Required action:
Among the entries below, how many lines contain the string "database"? Only the number is wanted.

*** Opening Exercise data ***

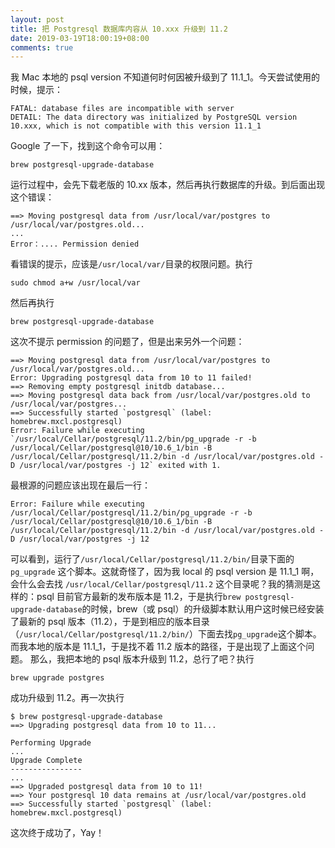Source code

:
 ```yaml
---
layout: post
title: 把 Postgresql 数据库内容从 10.xxx 升级到 11.2
date: 2019-03-19T18:00:19+08:00
comments: true
---
```


我 Mac 本地的 psql version 不知道何时何因被升级到了 11.1_1。今天尝试使用的时候，提示：

    FATAL: database files are incompatible with server
    DETAIL: The data directory was initialized by PostgreSQL version 10.xxx, which is not compatible with this version 11.1_1

Google 了一下，找到这个命令可以用：

    brew postgresql-upgrade-database

运行过程中，会先下载老版的 10.xx 版本，然后再执行数据库的升级。到后面出现这个错误：

```
==> Moving postgresql data from /usr/local/var/postgres to /usr/local/var/postgres.old...
...
Error：.... Permission denied
```

看错误的提示，应该是`/usr/local/var/`目录的权限问题。执行

    sudo chmod a+w /usr/local/var

然后再执行

    brew postgresql-upgrade-database

这次不提示 permission 的问题了，但是出来另外一个问题：

```
==> Moving postgresql data from /usr/local/var/postgres to /usr/local/var/postgres.old...
Error: Upgrading postgresql data from 10 to 11 failed!
==> Removing empty postgresql initdb database...
==> Moving postgresql data back from /usr/local/var/postgres.old to /usr/local/var/postgres...
==> Successfully started `postgresql` (label: homebrew.mxcl.postgresql)
Error: Failure while executing `/usr/local/Cellar/postgresql/11.2/bin/pg_upgrade -r -b /usr/local/Cellar/postgresql@10/10.6_1/bin -B /usr/local/Cellar/postgresql/11.2/bin -d /usr/local/var/postgres.old -D /usr/local/var/postgres -j 12` exited with 1.
```

最根源的问题应该出现在最后一行：

    Error: Failure while executing /usr/local/Cellar/postgresql/11.2/bin/pg_upgrade -r -b /usr/local/Cellar/postgresql@10/10.6_1/bin -B /usr/local/Cellar/postgresql/11.2/bin -d /usr/local/var/postgres.old -D /usr/local/var/postgres -j 12

可以看到，运行了`/usr/local/Cellar/postgresql/11.2/bin/`目录下面的`pg_upgrade` 这个脚本。这就奇怪了，因为我 local 的 psql version 是 11.1_1 啊，会什么会去找 `/usr/local/Cellar/postgresql/11.2` 这个目录呢？我的猜测是这样的：psql 目前官方最新的发布版本是 11.2，于是执行`brew postgresql-upgrade-database`的时候，brew（或 psql）的升级脚本默认用户这时候已经安装了最新的 psql 版本（11.2），于是到相应的版本目录（`/usr/local/Cellar/postgresql/11.2/bin/`）下面去找`pg_upgrade`这个脚本。而我本地的版本是 11.1_1，于是找不着 11.2 版本的路径，于是出现了上面这个问题。
那么，我把本地的 psql 版本升级到 11.2，总行了吧？执行

    brew upgrade postgres

成功升级到 11.2。再一次执行

```
$ brew postgresql-upgrade-database
==> Upgrading postgresql data from 10 to 11...

Performing Upgrade
...
Upgrade Complete
----------------
...
==> Upgraded postgresql data from 10 to 11!
==> Your postgresql 10 data remains at /usr/local/var/postgres.old
==> Successfully started `postgresql` (label: homebrew.mxcl.postgresql)
```

这次终于成功了，Yay！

*** Closing Exercise data ***

Reply:
6